● What is expected: Copy every line of the data that contains the string "intra".

● Given information:
▼▼▼
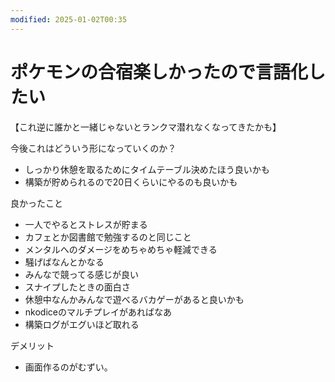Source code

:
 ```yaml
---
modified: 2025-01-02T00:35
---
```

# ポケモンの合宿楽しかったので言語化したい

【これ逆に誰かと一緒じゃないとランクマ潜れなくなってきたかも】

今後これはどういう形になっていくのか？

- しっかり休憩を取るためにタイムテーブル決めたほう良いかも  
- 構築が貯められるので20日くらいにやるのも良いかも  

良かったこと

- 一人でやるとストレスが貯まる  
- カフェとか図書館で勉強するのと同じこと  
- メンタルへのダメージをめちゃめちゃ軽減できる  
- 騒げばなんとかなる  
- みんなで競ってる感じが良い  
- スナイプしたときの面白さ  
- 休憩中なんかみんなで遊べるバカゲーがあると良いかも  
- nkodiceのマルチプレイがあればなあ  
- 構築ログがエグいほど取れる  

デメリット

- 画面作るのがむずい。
▲▲▲
▼▼▼
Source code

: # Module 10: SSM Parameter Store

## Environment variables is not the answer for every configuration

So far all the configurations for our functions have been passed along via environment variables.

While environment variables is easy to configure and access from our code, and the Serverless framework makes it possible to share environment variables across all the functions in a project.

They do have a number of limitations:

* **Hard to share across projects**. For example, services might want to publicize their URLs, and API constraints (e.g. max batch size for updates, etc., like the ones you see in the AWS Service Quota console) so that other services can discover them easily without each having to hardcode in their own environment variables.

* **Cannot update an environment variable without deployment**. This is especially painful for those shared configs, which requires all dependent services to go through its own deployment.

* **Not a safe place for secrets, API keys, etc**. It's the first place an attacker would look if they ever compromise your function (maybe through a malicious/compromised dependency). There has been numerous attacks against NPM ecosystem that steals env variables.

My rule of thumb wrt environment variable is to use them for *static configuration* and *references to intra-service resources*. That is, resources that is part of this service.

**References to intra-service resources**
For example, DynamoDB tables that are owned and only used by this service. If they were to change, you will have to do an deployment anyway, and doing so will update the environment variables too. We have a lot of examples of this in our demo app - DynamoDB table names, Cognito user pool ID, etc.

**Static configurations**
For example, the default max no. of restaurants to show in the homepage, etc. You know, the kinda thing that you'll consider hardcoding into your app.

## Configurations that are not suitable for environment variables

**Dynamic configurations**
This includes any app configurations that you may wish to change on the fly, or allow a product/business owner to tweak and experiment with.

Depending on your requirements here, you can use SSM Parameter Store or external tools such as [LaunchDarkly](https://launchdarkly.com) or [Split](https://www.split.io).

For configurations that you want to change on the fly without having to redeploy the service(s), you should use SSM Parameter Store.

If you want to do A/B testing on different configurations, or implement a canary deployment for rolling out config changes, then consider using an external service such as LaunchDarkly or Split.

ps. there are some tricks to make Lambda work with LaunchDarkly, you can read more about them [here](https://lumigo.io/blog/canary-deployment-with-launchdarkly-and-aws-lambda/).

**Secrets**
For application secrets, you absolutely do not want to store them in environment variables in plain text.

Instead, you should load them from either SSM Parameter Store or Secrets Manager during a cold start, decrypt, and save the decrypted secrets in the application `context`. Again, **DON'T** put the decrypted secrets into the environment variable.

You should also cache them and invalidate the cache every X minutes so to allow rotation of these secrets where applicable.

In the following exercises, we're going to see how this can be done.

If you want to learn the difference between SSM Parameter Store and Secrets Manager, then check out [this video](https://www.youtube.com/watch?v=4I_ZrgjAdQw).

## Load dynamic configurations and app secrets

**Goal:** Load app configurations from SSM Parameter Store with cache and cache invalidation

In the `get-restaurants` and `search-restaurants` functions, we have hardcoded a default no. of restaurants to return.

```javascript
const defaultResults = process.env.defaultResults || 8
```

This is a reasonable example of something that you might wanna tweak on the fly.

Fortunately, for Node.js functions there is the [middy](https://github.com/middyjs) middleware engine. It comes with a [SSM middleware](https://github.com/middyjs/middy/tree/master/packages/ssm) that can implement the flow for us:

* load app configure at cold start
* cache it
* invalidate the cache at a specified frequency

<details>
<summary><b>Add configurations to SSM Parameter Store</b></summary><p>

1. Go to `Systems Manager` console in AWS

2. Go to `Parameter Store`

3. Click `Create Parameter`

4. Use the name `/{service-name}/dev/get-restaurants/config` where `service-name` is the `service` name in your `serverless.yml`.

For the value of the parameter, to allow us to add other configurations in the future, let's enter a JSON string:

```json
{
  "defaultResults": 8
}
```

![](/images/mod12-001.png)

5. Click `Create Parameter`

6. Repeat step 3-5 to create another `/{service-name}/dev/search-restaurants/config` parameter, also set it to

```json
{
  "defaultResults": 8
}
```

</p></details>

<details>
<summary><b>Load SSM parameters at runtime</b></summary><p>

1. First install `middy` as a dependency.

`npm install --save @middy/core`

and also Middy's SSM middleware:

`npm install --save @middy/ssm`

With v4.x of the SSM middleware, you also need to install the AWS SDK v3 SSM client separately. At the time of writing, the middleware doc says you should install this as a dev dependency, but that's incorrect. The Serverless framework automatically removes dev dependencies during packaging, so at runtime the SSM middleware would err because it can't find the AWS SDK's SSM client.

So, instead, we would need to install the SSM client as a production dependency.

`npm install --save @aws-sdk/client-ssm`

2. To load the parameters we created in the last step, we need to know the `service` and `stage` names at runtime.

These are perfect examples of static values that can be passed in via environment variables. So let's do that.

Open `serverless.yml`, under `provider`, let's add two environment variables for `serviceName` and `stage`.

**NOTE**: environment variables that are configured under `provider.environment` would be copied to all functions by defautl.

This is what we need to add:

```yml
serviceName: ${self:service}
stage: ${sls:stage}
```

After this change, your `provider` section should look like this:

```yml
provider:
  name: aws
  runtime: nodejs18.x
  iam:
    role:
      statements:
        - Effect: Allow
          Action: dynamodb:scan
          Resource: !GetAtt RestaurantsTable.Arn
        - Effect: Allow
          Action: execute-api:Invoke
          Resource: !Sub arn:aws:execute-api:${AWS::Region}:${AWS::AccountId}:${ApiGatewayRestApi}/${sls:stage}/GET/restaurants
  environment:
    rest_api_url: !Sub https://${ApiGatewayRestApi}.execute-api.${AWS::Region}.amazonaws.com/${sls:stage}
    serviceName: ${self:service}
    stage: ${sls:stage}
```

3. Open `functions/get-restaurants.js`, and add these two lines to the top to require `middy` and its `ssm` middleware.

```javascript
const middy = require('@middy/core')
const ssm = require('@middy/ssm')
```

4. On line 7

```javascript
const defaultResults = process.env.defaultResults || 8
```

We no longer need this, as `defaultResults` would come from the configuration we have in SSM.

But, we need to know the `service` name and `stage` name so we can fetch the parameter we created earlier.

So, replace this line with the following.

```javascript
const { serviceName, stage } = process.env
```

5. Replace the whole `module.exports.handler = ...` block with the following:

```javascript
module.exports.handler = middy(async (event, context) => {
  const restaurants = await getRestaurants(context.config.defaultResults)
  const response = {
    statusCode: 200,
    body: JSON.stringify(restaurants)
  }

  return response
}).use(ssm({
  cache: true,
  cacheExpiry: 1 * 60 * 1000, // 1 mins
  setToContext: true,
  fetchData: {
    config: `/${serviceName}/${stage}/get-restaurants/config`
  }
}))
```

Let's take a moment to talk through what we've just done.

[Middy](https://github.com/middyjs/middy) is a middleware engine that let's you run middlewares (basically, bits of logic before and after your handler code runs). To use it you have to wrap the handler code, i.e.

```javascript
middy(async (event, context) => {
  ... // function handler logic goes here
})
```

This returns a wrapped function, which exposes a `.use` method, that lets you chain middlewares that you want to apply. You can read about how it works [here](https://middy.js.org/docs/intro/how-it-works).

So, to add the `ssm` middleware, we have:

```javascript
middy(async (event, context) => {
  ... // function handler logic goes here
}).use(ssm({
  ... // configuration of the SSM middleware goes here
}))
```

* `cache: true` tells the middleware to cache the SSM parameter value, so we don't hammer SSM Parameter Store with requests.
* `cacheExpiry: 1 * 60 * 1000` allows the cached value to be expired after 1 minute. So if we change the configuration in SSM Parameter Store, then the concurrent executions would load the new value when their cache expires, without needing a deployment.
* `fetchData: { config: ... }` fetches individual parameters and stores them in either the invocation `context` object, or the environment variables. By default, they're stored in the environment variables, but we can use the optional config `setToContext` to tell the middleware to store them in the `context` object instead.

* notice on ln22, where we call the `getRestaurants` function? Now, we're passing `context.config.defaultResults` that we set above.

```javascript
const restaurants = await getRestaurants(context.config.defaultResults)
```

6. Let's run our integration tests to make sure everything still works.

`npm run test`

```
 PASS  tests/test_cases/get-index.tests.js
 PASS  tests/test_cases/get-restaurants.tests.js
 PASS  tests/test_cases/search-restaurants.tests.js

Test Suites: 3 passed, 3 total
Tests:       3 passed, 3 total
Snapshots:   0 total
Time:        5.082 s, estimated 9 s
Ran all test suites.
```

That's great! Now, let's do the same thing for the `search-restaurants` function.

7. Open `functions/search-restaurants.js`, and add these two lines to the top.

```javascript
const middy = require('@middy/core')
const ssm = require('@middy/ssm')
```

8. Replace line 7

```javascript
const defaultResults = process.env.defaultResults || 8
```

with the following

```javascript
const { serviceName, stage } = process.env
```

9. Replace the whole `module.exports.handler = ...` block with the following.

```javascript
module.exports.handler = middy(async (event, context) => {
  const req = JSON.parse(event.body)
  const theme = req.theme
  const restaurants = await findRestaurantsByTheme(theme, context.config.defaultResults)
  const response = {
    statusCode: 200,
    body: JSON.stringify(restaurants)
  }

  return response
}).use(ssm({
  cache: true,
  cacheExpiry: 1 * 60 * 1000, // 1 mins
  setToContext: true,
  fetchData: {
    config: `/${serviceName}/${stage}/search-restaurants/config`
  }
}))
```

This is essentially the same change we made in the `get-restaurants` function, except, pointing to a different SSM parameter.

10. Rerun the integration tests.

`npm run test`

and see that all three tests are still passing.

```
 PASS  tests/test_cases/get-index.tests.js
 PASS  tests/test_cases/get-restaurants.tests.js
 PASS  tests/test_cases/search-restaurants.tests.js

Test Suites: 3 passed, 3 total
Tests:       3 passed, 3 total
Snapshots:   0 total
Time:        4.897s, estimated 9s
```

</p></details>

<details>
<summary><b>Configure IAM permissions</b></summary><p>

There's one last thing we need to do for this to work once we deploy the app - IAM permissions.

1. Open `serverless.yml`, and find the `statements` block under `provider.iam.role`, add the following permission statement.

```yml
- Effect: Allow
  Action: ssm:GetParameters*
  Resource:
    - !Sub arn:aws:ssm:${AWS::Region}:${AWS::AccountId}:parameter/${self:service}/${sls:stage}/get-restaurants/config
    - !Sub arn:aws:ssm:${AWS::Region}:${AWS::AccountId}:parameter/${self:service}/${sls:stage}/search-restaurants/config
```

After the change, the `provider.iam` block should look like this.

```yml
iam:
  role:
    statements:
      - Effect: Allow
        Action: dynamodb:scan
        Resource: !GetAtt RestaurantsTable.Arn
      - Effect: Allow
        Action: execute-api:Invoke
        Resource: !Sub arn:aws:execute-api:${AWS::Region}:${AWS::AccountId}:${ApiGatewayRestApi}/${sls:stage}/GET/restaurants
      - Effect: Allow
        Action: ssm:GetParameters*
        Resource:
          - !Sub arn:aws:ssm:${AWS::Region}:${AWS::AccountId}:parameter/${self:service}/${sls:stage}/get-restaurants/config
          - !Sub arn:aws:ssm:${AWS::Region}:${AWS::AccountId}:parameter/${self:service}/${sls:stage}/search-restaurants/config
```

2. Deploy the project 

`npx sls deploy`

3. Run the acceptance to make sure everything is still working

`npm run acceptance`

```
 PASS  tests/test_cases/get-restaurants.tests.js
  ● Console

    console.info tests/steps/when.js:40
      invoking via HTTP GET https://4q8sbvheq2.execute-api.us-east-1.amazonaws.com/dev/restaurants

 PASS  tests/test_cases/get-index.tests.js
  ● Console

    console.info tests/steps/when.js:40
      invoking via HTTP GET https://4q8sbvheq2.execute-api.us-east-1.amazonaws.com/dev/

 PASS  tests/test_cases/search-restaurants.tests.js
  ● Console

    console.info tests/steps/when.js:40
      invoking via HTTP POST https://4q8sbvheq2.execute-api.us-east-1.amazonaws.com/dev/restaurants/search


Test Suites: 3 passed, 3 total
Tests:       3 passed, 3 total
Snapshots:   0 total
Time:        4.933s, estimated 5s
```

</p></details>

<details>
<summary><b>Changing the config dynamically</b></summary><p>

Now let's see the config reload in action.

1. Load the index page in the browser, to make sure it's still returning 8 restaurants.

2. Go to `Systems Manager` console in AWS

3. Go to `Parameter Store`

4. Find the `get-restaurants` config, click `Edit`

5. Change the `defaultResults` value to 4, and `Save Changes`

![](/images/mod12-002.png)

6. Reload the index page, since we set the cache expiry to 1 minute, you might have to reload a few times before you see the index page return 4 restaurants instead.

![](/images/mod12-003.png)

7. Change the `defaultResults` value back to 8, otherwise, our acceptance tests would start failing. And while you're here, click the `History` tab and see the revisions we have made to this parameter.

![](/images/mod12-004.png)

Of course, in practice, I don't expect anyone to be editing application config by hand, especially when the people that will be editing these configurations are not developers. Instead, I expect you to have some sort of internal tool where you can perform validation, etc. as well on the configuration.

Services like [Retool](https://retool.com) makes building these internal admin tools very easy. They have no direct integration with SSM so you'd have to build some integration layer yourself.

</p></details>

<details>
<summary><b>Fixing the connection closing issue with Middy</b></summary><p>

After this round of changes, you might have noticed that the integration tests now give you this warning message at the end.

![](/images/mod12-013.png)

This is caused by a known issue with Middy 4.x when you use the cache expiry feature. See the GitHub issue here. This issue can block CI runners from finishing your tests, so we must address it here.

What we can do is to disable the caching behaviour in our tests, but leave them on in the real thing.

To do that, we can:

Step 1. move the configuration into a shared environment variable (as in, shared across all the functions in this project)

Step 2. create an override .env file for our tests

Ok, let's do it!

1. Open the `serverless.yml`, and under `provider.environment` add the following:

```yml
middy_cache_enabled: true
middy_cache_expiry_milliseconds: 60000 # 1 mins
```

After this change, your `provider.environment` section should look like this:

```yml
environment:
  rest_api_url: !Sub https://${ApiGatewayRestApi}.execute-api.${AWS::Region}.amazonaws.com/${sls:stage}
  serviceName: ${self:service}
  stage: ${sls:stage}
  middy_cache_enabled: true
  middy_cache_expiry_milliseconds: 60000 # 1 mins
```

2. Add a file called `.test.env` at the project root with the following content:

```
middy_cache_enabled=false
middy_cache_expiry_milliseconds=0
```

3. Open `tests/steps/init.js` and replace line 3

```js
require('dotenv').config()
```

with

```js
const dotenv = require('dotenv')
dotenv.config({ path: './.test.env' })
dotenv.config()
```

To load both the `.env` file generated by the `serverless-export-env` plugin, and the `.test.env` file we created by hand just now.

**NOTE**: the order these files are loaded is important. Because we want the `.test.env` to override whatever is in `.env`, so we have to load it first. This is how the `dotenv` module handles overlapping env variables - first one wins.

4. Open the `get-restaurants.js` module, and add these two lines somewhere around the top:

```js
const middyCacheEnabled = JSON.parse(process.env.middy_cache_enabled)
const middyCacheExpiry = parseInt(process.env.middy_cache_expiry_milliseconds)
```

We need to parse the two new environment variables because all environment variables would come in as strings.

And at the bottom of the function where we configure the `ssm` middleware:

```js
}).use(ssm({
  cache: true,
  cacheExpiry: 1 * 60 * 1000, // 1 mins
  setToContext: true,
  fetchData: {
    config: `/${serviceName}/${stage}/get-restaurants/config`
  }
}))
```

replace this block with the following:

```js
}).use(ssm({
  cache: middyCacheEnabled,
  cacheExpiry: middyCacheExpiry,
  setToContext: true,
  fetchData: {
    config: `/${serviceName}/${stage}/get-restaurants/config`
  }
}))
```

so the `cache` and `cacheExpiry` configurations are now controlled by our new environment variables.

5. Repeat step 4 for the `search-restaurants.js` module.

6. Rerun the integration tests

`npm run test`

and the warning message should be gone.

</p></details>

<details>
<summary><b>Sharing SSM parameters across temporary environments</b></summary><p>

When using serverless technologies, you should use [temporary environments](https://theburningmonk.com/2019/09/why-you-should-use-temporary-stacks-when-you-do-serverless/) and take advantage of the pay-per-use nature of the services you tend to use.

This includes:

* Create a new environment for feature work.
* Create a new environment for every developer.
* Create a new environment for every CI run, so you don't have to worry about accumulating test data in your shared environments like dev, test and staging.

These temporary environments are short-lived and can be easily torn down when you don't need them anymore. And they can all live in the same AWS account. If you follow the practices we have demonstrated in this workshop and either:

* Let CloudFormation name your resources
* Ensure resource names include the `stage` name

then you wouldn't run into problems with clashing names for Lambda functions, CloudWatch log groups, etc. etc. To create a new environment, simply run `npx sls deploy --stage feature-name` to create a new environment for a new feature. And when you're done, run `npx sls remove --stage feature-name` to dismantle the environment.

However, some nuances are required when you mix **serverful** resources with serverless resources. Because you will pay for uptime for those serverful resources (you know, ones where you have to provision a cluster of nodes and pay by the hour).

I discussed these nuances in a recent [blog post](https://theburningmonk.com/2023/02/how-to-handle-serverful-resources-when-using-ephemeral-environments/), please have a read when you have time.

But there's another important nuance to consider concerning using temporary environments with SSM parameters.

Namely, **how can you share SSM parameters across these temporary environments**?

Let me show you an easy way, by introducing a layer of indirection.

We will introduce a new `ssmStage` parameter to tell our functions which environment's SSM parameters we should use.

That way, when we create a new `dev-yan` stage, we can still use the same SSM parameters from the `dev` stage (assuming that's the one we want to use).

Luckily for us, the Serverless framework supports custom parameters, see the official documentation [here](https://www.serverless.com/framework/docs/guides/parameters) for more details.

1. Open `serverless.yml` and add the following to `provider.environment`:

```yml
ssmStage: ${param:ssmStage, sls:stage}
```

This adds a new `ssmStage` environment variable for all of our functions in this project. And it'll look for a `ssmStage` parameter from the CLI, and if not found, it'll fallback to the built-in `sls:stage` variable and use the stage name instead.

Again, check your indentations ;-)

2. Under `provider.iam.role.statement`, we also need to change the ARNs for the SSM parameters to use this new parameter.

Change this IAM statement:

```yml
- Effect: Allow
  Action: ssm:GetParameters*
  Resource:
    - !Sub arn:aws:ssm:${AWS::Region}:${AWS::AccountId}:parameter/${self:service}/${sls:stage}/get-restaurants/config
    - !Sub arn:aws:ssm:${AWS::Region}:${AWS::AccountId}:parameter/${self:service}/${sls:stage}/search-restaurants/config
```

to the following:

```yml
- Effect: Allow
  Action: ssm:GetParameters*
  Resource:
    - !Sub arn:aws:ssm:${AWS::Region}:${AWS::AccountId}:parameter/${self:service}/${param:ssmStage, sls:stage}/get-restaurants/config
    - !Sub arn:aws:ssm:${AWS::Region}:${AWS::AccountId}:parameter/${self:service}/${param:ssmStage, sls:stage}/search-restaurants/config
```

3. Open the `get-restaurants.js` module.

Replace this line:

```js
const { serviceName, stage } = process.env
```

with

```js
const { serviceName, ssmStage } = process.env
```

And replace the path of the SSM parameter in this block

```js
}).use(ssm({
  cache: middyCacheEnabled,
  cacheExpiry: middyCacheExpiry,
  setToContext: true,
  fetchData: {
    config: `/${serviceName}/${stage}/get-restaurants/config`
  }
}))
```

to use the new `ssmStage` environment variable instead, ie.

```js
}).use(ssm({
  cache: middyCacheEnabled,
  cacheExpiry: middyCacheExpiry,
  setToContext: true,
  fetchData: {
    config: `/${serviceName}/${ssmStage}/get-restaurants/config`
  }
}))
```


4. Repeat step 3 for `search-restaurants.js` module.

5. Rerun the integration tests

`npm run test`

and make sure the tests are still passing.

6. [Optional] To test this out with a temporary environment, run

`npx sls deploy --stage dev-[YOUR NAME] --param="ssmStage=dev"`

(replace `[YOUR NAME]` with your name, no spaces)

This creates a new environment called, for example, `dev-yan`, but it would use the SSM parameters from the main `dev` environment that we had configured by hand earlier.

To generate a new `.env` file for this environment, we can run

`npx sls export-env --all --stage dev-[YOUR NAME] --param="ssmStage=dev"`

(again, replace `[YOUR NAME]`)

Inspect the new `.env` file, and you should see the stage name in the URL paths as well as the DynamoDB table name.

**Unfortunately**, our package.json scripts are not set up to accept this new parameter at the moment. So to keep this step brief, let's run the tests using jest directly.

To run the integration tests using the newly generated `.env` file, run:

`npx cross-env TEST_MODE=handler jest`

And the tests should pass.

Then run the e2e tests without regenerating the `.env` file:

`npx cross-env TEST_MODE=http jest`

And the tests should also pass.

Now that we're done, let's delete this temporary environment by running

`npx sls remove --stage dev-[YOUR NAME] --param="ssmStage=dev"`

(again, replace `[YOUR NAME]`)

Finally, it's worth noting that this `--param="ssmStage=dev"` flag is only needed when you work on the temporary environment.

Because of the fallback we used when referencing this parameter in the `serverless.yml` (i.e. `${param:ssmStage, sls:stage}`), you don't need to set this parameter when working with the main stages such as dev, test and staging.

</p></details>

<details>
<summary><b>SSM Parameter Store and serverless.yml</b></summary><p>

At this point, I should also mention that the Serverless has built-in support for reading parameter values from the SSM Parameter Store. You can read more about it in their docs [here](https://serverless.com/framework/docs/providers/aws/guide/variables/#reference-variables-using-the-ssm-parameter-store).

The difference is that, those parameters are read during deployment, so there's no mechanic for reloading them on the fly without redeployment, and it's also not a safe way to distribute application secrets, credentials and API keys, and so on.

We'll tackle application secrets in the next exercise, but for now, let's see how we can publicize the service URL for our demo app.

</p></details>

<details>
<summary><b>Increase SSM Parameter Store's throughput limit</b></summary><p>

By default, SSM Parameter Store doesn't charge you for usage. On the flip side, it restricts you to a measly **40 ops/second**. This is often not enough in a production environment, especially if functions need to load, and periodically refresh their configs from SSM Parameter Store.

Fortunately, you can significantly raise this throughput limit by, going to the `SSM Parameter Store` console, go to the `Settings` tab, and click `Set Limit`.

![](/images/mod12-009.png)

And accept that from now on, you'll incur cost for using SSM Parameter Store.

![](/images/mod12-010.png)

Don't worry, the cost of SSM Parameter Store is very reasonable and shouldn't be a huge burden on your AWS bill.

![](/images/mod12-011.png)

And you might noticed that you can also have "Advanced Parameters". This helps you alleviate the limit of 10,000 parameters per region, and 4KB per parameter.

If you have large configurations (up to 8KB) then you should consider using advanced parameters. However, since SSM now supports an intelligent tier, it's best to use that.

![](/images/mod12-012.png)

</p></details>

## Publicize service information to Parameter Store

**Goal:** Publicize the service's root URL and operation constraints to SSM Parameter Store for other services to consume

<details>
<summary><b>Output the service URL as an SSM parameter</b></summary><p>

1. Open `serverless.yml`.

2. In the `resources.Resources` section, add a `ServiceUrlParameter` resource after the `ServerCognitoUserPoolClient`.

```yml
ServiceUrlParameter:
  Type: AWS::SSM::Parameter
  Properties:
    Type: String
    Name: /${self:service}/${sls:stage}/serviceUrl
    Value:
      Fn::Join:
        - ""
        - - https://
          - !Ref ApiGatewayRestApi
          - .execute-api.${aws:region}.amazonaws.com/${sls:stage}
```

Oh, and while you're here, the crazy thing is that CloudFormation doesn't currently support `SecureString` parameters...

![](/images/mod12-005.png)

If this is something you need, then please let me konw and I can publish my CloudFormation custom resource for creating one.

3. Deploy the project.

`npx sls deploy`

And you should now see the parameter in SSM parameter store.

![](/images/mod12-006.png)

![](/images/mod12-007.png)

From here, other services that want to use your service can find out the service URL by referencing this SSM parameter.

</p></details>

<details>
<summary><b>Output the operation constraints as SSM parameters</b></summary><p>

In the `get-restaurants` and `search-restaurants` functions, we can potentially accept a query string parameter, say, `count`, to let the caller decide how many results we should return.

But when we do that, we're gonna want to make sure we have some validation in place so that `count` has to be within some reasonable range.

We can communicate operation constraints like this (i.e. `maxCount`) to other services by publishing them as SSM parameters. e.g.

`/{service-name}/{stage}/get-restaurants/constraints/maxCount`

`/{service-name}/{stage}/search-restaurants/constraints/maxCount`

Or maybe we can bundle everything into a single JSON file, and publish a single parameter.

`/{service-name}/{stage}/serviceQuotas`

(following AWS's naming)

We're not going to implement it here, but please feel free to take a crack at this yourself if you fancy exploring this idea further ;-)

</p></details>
▲▲▲
● Reply to the exercise:
My rule of thumb wrt environment variable is to use them for *static configuration* and *references to intra-service resources*. That is, resources that is part of this service.
**References to intra-service resources**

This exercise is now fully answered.